◆ **Directions for this task**
Scan the records for the word "CUDA". Return each line where it is found.

◆ **Task material**
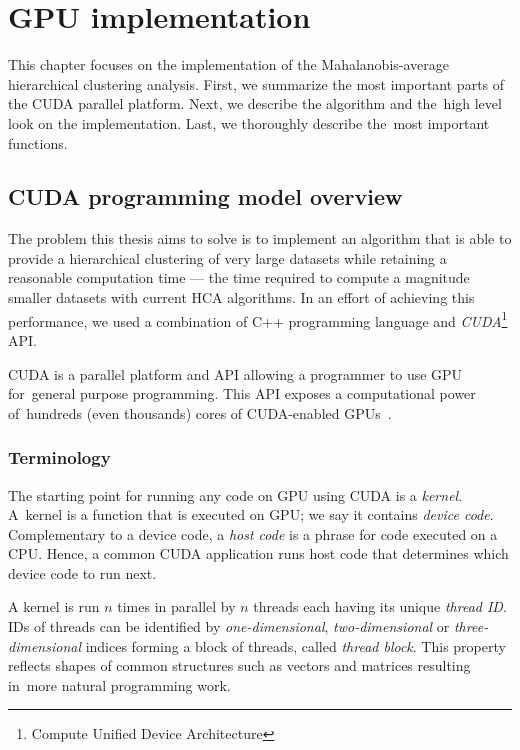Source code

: \chapter{GPU implementation}

This chapter focuses on the implementation of the Mahalanobis-average hierarchical clustering analysis. First, we summarize the most important parts of the CUDA parallel platform. Next, we describe the algorithm and the~high level look on the implementation. Last, we thoroughly describe the~most important functions.

\section{CUDA programming model overview}

The problem this thesis aims to solve is to implement an algorithm that is able to provide a hierarchical clustering of very large datasets while retaining a reasonable computation time --- the time required to compute a magnitude smaller datasets with current HCA algorithms.
In an effort of achieving this performance, we used a combination of C++ programming language and \emph{CUDA}\footnote{Compute Unified Device Architecture} API.

CUDA is a parallel platform and API allowing a programmer to use GPU for~general purpose programming. This API exposes a computational power of~hundreds (even thousands) cores of CUDA-enabled GPUs~\cite{cuda}.


\subsection{Terminology}

The starting point for running any code on GPU using CUDA is a \emph{kernel}. A~kernel is a function that is executed on GPU; we say it contains \emph{device code}. Complementary to a device code, a \emph{host code} is a phrase for code executed on a CPU. Hence, a common CUDA application runs host code that determines which device code to run next. 

A kernel is run $n$ times in parallel by $n$ threads each having its unique \emph{thread ID}. IDs of threads can be identified by \emph{one-dimensional}, \emph{two-dimensional} or \emph{three-dimensional} indices forming a block of threads, called \emph{thread block}. This property reflects shapes of common structures such as vectors and matrices resulting in~more natural programming work.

◆ **Output for this task**
This chapter focuses on the implementation of the Mahalanobis-average hierarchical clustering analysis. First, we summarize the most important parts of the CUDA parallel platform. Next, we describe the algorithm and the~high level look on the implementation. Last, we thoroughly describe the~most important functions.
\section{CUDA programming model overview}
In an effort of achieving this performance, we used a combination of C++ programming language and \emph{CUDA}\footnote{Compute Unified Device Architecture} API.
CUDA is a parallel platform and API allowing a programmer to use GPU for~general purpose programming. This API exposes a computational power of~hundreds (even thousands) cores of CUDA-enabled GPUs~\cite{cuda}.
The starting point for running any code on GPU using CUDA is a \emph{kernel}. A~kernel is a function that is executed on GPU; we say it contains \emph{device code}. Complementary to a device code, a \emph{host code} is a phrase for code executed on a CPU. Hence, a common CUDA application runs host code that determines which device code to run next. 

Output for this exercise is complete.